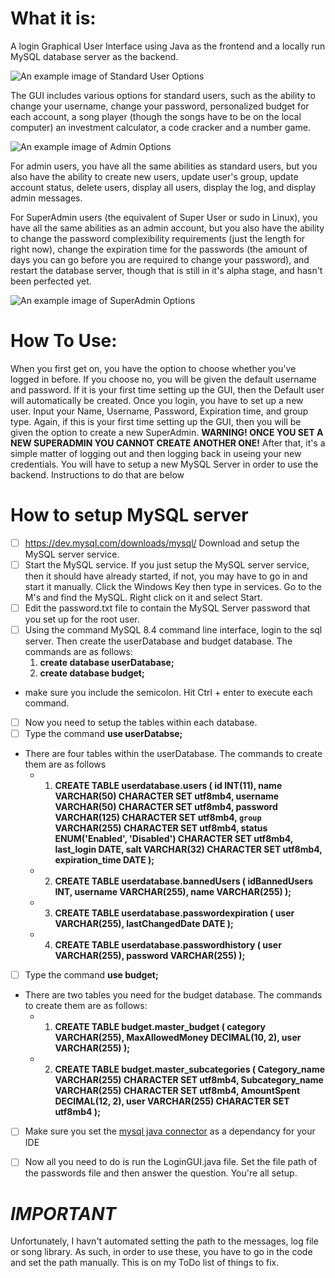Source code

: # What it is:
A login Graphical User Interface using Java as the frontend and a locally run MySQL database server as the backend. 

![An example image of Standard User Options](https://github.com/s412924/ReadMe/blob/ae85feea212635d3b3c7feaf0694d12cb46b8914/StandardUserExample.png)

The GUI includes various options for standard users, such as the ability to change your username, change your password, personalized budget for each account, a song player (though the songs have to be on the local computer) an investment calculator, a code cracker and a number game.

![An example image of Admin Options](https://github.com/s412924/ReadMe/blob/74c02b539fb310c283024b9543bfbe6dc525f880/AdminExample.png)

For admin users, you have all the same abilities as standard users, but you also have the ability to create new users, update user's group, update account status, delete users, display all users, display the log, and display admin messages.

For SuperAdmin users (the equivalent of Super User or sudo in Linux), you have all the same abilities as an admin account, but you also have the ability to change the password complexibility requirements (just the length for right now), change the expiration time for the passwords (the amount of days you can go before you are required to change your password), and restart the database server, though that is still in it's alpha stage, and hasn't been perfected yet.

![An example image of SuperAdmin Options](https://github.com/s412924/ReadMe/blob/1cb265f017b4121478041f89f341041a51d9ba90/SuperAdminExample.png)

# How To Use:
When you first get on, you have the option to choose whether you've logged in before. If you choose no, you will be given the default username and password. If it is your first time setting up the GUI, then the Default user will automatically be created. Once you login, you have to set up a new user. Input your Name, Username, Password, Expiration time, and group type. Again, if this is your first time setting up the GUI, then you will be given the option to create a new SuperAdmin. **WARNING! ONCE YOU SET A NEW SUPERADMIN YOU CANNOT CREATE ANOTHER ONE!**
After that, it's a simple matter of logging out and then logging back in useing your new credentials.
You will have to setup a new MySQL Server in order to use the backend. Instructions to do that are below




# How to setup MySQL server
- [ ] https://dev.mysql.com/downloads/mysql/ Download and setup the MySQL server service.
- [ ] Start the MySQL service. If you just setup the MySQL server service, then it should have already started, if not, you may have to go in and start it manually. Click the Windows Key then type in services. Go to the M's and find the MySQL. Right click on it and select Start.
- [ ] Edit the password.txt file to contain the MySQL Server password that you set up for the root user.
- [ ] Using the command MySQL 8.4 command line interface, login to the sql server. Then create the userDatabase and budget database. The commands are as follows:
  1. **create database userDatabase;**
  2. **create database budget;**
- make sure you include the semicolon. Hit Ctrl + enter to execute each command.
- [ ] Now you need to setup the tables within each database.
- [ ] Type the command **use userDatabse;**
- There are four tables within the userDatabase. The commands to create them are as follows
  - 1. **CREATE TABLE userdatabase.users (
    id INT(11),
    name VARCHAR(50) CHARACTER SET utf8mb4,
    username VARCHAR(50) CHARACTER SET utf8mb4,
    password VARCHAR(125) CHARACTER SET utf8mb4,
    `group` VARCHAR(255) CHARACTER SET utf8mb4,
    status ENUM('Enabled', 'Disabled') CHARACTER SET utf8mb4,
    last_login DATE,
    salt VARCHAR(32) CHARACTER SET utf8mb4,
    expiration_time DATE
);**
  - 2. **CREATE TABLE userdatabase.bannedUsers (
    idBannedUsers INT,
    username VARCHAR(255),
    name VARCHAR(255)
);**
  - 3. **CREATE TABLE userdatabase.passwordexpiration (
    user VARCHAR(255),
    lastChangedDate DATE
);**
  - 4. **CREATE TABLE userdatabase.passwordhistory (
    user VARCHAR(255),
    password VARCHAR(255)
);**

- [ ] Type the command **use budget;**
- There are two tables you need for the budget database. The commands to create them are as follows:
  - 1. **CREATE TABLE budget.master_budget (
    category VARCHAR(255),
    MaxAllowedMoney DECIMAL(10, 2),
    user VARCHAR(255)
);**
  - 2. **CREATE TABLE budget.master_subcategories (
    Category_name VARCHAR(255) CHARACTER SET utf8mb4,
    Subcategory_name VARCHAR(255) CHARACTER SET utf8mb4,
    AmountSpent DECIMAL(12, 2),
    user VARCHAR(255) CHARACTER SET utf8mb4
);**
- [ ] Make sure you set the [mysql java connector](https://github.com/s412924/MyGUI/blob/5d4a6aa97f56904a6305dab0ea0e08e238a14954/mysql-connector-java-8.0.25.jar) as a dependancy for your IDE 
- [ ] Now all you need to do is run the LoginGUI.java file. Set the file path of the passwords file and then answer the question. You're all setup.





# **_IMPORTANT_**
Unfortunately, I havn't automated setting the path to the messages, log file or song library. As such, in order to use these, you have to go in the code and set the path manually. This is on my ToDo list of things to fix.

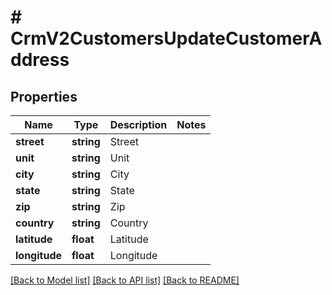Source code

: # # CrmV2CustomersUpdateCustomerAddress

## Properties

Name | Type | Description | Notes
------------ | ------------- | ------------- | -------------
**street** | **string** | Street |
**unit** | **string** | Unit |
**city** | **string** | City |
**state** | **string** | State |
**zip** | **string** | Zip |
**country** | **string** | Country |
**latitude** | **float** | Latitude |
**longitude** | **float** | Longitude |

[[Back to Model list]](../../README.md#models) [[Back to API list]](../../README.md#endpoints) [[Back to README]](../../README.md)
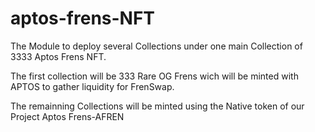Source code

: # aptos-frens-NFT

The Module to deploy several Collections under one main Collection of 3333 Aptos Frens NFT.

The first collection will be 333 Rare OG Frens  wich will be minted with APTOS to gather liquidity for FrenSwap.

The remainning Collections will be minted using the Native token of our Project Aptos Frens-AFREN
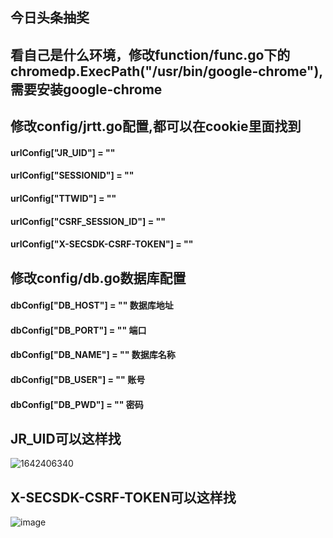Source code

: ## 今日头条抽奖

## 看自己是什么环境，修改function/func.go下的chromedp.ExecPath("/usr/bin/google-chrome"),需要安装google-chrome

## 修改config/jrtt.go配置,都可以在cookie里面找到
#### urlConfig["JR_UID"] = ""
#### urlConfig["SESSIONID"] = ""
#### urlConfig["TTWID"] = ""
#### urlConfig["CSRF_SESSION_ID"] = ""   
#### urlConfig["X-SECSDK-CSRF-TOKEN"] = ""




## 修改config/db.go数据库配置
#### dbConfig["DB_HOST"] = "" 数据库地址
#### dbConfig["DB_PORT"] = "" 端口
#### dbConfig["DB_NAME"] = "" 数据库名称
#### dbConfig["DB_USER"] = "" 账号
#### dbConfig["DB_PWD"] = "" 密码


## JR_UID可以这样找
![1642406340](https://user-images.githubusercontent.com/38691833/149730223-372f8567-cc0f-4d1b-9fb9-858e7f4f33fb.jpg)

## X-SECSDK-CSRF-TOKEN可以这样找
![image](https://user-images.githubusercontent.com/38691833/159616997-c2d770e8-81b1-45cb-8260-d6a3ded18cb5.png)


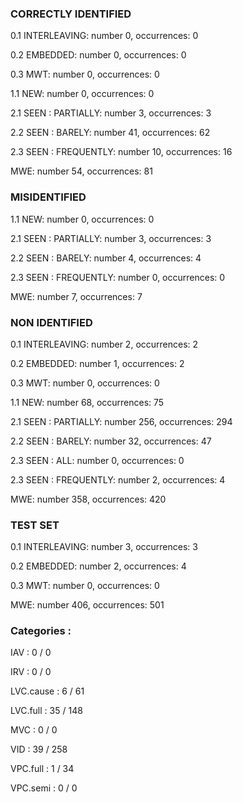 ### CORRECTLY IDENTIFIED

0.1 INTERLEAVING: number 0, occurrences: 0

0.2 EMBEDDED: number 0, occurrences: 0

0.3 MWT: number 0, occurrences: 0

1.1 NEW: number 0, occurrences: 0

2.1 SEEN : PARTIALLY: number 3, occurrences: 3

2.2 SEEN : BARELY: number 41, occurrences: 62

2.3 SEEN : FREQUENTLY: number 10, occurrences: 16

MWE: number 54, occurrences: 81

### MISIDENTIFIED

1.1 NEW: number 0, occurrences: 0

2.1 SEEN : PARTIALLY: number 3, occurrences: 3

2.2 SEEN : BARELY: number 4, occurrences: 4

2.3 SEEN : FREQUENTLY: number 0, occurrences: 0

MWE: number 7, occurrences: 7

### NON IDENTIFIED

0.1 INTERLEAVING: number 2, occurrences: 2

0.2 EMBEDDED: number 1, occurrences: 2

0.3 MWT: number 0, occurrences: 0

1.1 NEW: number 68, occurrences: 75

2.1 SEEN : PARTIALLY: number 256, occurrences: 294

2.2 SEEN : BARELY: number 32, occurrences: 47

2.3 SEEN : ALL: number 0, occurrences: 0

2.3 SEEN : FREQUENTLY: number 2, occurrences: 4

MWE: number 358, occurrences: 420

### TEST SET

0.1 INTERLEAVING: number 3, occurrences: 3

0.2 EMBEDDED: number 2, occurrences: 4

0.3 MWT: number 0, occurrences: 0

MWE: number 406, occurrences: 501

### Categories : 

IAV		 : 0 / 0 

IRV		 : 0 / 0 

LVC.cause		 : 6 / 61 

LVC.full		 : 35 / 148 

MVC		 : 0 / 0 

VID		 : 39 / 258 

VPC.full		 : 1 / 34 

VPC.semi		 : 0 / 0 

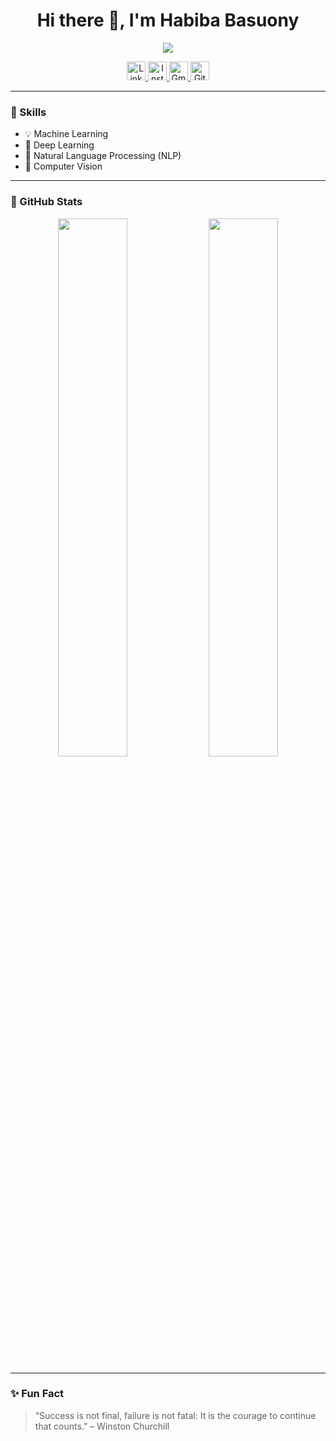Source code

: <h1 align="center">Hi there 👋, I'm Habiba Basuony</h1>

<p align="center">
  <img src="https://readme-typing-svg.demolab.com/?lines=Machine+Learning+Engineer;NLP+%7C+Computer+Vision+Developer;Always+learning+new+things!&center=true&width=500&height=45&color=58A6FF&vCenter=true&pause=1000&size=22" />
</p>

<p align="center">
  <a href="https://www.linkedin.com/">
    <img src="https://cdn-icons-png.flaticon.com/512/3536/3536505.png" width="30" height="30" alt="LinkedIn"/>
  </a>
  <a href="https://www.instagram.com/_habiba_ahmed_0?igsh=MWY2NnRqYzhoMXgyeA==">
    <img src="https://cdn-icons-png.flaticon.com/512/2111/2111463.png" width="30" height="30" alt="Instagram"/>
  </a>
  <a href="mailto:0habibaahmed@gmail.com">
    <img src="https://cdn-icons-png.flaticon.com/512/732/732200.png" width="30" height="30" alt="Gmail"/>
  </a>
  <a href="https://github.com/habiba-basuony">
    <img src="https://cdn-icons-png.flaticon.com/512/25/25231.png" width="30" height="30" alt="GitHub"/>
  </a>
</p>

---

### 🧠 Skills

- 💡 Machine Learning  
- 🤖 Deep Learning  
- 🧾 Natural Language Processing (NLP)  
- 📸 Computer Vision  

---

### 🚀 GitHub Stats

<p align="center">
  <img src="https://github-readme-stats.vercel.app/api?username=habiba-basuony&show_icons=true&theme=radical" width="47%" />
  <img src="https://github-readme-streak-stats.herokuapp.com/?user=habiba-basuony&theme=radical" width="47%"/>
</p>

---

### ✨ Fun Fact

> “Success is not final, failure is not fatal: It is the courage to continue that counts.” – Winston Churchill
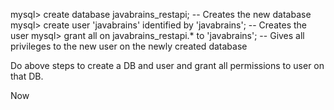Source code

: mysql> create database javabrains_restapi; -- Creates the new database
mysql> create user 'javabrains' identified by 'javabrains'; -- Creates the user
mysql> grant all on javabrains_restapi.* to 'javabrains'; -- Gives all privileges to the new user on the newly created database


Do above steps to create a DB and user and grant all permissions to user on that DB.

Now 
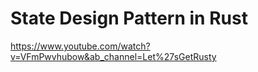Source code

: # State Design Pattern in Rust
https://www.youtube.com/watch?v=VFmPwvhubow&ab_channel=Let%27sGetRusty
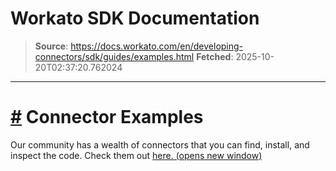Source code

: # Workato SDK Documentation

> **Source**: https://docs.workato.com/en/developing-connectors/sdk/guides/examples.html
> **Fetched**: 2025-10-20T02:37:20.762024

---

# [#](<#connector-examples>) Connector Examples

Our community has a wealth of connectors that you can find, install, and inspect the code. Check them out [here. (opens new window)](<https://app.workato.com/browse/connectors>)
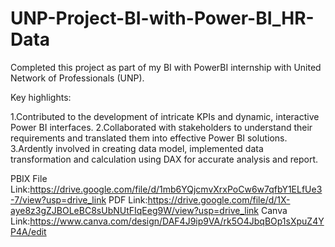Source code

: # UNP-Project-BI-with-Power-BI_HR-Data

Completed this project as part of my BI with PowerBI internship with United Network of Professionals (UNP).

Key highlights:

1.Contributed to the development of intricate KPIs and dynamic, interactive Power BI interfaces.
2.Collaborated with stakeholders to understand their requirements and translated them into effective Power BI solutions.
3.Ardently involved in creating data model, implemented data transformation and calculation using DAX for accurate analysis and report.

PBIX File Link:https://drive.google.com/file/d/1mb6YQjcmvXrxPoCw6w7qfbY1ELfUe3-7/view?usp=drive_link
PDF Link:https://drive.google.com/file/d/1X-aye8z3gZJBOLeBC8sUbNUtFIqEeg9W/view?usp=drive_link
Canva Link:https://www.canva.com/design/DAF4J9ip9VA/rk5O4JbqBOp1sXpuZ4YP4A/edit
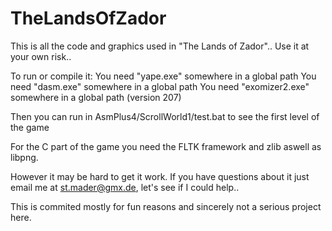 # TheLandsOfZador
This is all the code and graphics used in "The Lands of Zador".. Use it at your own risk.. 

To run or compile it:
You need "yape.exe" somewhere in a global path
You need "dasm.exe" somewhere in a global path
You need "exomizer2.exe" somewhere in a global path (version 207)

Then you can run in AsmPlus4/ScrollWorld1/test.bat to see the first level of the game

For the C part of the game you need the FLTK framework and zlib aswell as libpng.

However it may be hard to get it work. If you have questions about it just
email me at st.mader@gmx.de, let's see if I could help..

This is commited mostly for fun reasons and sincerely not a serious project here.


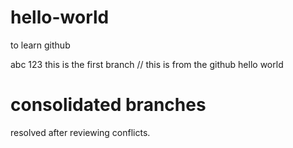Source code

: # hello-world
to learn github


abc 123 this is the first branch // this is from the github hello world

# consolidated branches
resolved after reviewing conflicts.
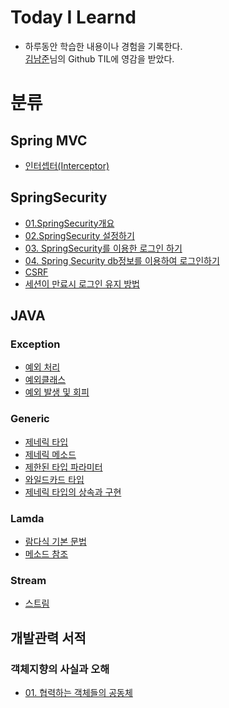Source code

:# Today I Learnd
* 하루동안 학습한 내용이나 경험을 기록한다.   
[김남준](https://github.com/namjunemy/TIL)님의 Github TIL에 영감을 받았다.

# 분류
## Spring MVC
* [인터셉터(Interceptor)](https://github.com/JooHyukGallagher/TIL/blob/master/Spring%20MVC/Interceptor.md)
## SpringSecurity
* [01.SpringSecurity개요](https://github.com/JooHyukGallagher/TIL/blob/master/SpringSecurity/01.%20SpringSecurity%20%EA%B0%9C%EC%9A%94.md)
* [02.SpringSecurity 설정하기](https://github.com/JooHyukGallagher/TIL/blob/master/SpringSecurity/02.%20SpringSecurity%20%EC%84%A4%EC%A0%95%ED%95%98%EA%B8%B0.md)
* [03. SpringSecurity를 이용한 로그인 하기](https://github.com/JooHyukGallagher/TIL/blob/master/SpringSecurity/03.%20Spring%20Security%EB%A5%BC%20%EC%9D%B4%EC%9A%A9%ED%95%9C%20%EB%A1%9C%EA%B7%B8%EC%9D%B8%20%ED%95%98%EA%B8%B0.md)
* [04. Spring Security db정보를 이용하여 로그인하기](https://github.com/JooHyukGallagher/TIL/blob/master/SpringSecurity/04.%20Spring%20Security%20db%EC%A0%95%EB%B3%B4%EB%A5%BC%20%EC%9D%B4%EC%9A%A9%ED%95%98%EC%97%AC%20%EB%A1%9C%EA%B7%B8%EC%9D%B8%ED%95%98%EA%B8%B0.md)
* [CSRF](https://github.com/JooHyukGallagher/TIL/blob/master/SpringSecurity/CSRF.md)
* [세션이 만료시 로그인 유지 방법](https://github.com/JooHyukGallagher/TIL/blob/master/SpringSecurity/Improved%20Persistent%20Login%20Cookie%20Best%20Practice.md)

## JAVA
### Exception
* [예외 처리](https://github.com/JooHyukGallagher/TIL/blob/master/Java/Exception/%EC%98%88%EC%99%B8%EC%B2%98%EB%A6%AC.md)
* [예외클래스](https://github.com/JooHyukGallagher/TIL/blob/master/Java/Exception/%EC%98%88%EC%99%B8%20%ED%81%B4%EB%9E%98%EC%8A%A4.md)
* [예외 발생 및 회피](https://github.com/JooHyukGallagher/TIL/blob/master/Java/Exception/%EC%98%88%EC%99%B8%20%EB%B0%9C%EC%83%9D%20%EB%B0%8F%20%ED%9A%8C%ED%94%BC.md)
### Generic
* [제네릭 타입](https://github.com/JooHyukGallagher/TIL/blob/master/Java/Generic/%EC%A0%9C%EB%84%A4%EB%A6%AD%20%ED%83%80%EC%9E%85.md)
* [제네릭 메소드](https://github.com/JooHyukGallagher/TIL/blob/master/Java/Generic/%EC%A0%9C%EB%84%A4%EB%A6%AD%20%EB%A9%94%EC%86%8C%EB%93%9C.md)
* [제한된 타입 파라미터](https://github.com/JooHyukGallagher/TIL/blob/master/Java/Generic/%EC%A0%9C%ED%95%9C%EB%90%9C%20%ED%83%80%EC%9E%85%20%ED%8C%8C%EB%9D%BC%EB%AF%B8%ED%84%B0.md)
* [와일드카드 타입](https://github.com/JooHyukGallagher/TIL/blob/master/Java/Generic/%EC%99%80%EC%9D%BC%EB%93%9C%EC%B9%B4%EB%93%9C%20%ED%83%80%EC%9E%85.md)
* [제네릭 타입의 상속과 구현](https://github.com/JooHyukGallagher/TIL/blob/master/Java/Generic/%EC%A0%9C%EB%84%A4%EB%A6%AD%20%ED%83%80%EC%9E%85%EC%9D%98%20%EC%83%81%EC%86%8D%EA%B3%BC%20%EA%B5%AC%ED%98%84.md)
### Lamda
* [람다식 기본 문법](https://github.com/JooHyukGallagher/TIL/blob/master/Java/Lamda/%EB%9E%8C%EB%8B%A4%EC%8B%9D%20%EA%B8%B0%EB%B3%B8%20%EB%AC%B8%EB%B2%95.md)
* [메소드 참조](https://github.com/JooHyukGallagher/TIL/blob/master/Java/Lamda/%EB%A9%94%EC%86%8C%EB%93%9C%20%EC%B0%B8%EC%A1%B0.md)
### Stream
* [스트림](https://github.com/JooHyukGallagher/TIL/blob/master/Java/Stream/%EC%8A%A4%ED%8A%B8%EB%A6%BC.md)
## 개발관력 서적
### 객체지향의 사실과 오해
* [01. 협력하는 객체들의 공동체](https://github.com/JooHyukGallagher/TIL/blob/master/books/The%20Essence%20of%20Object-Orientation/Chapter01.md)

────────────────────

### To do
Count the lines in the preceding entries that contain the string "file", and state only the resulting number.

### Response area
5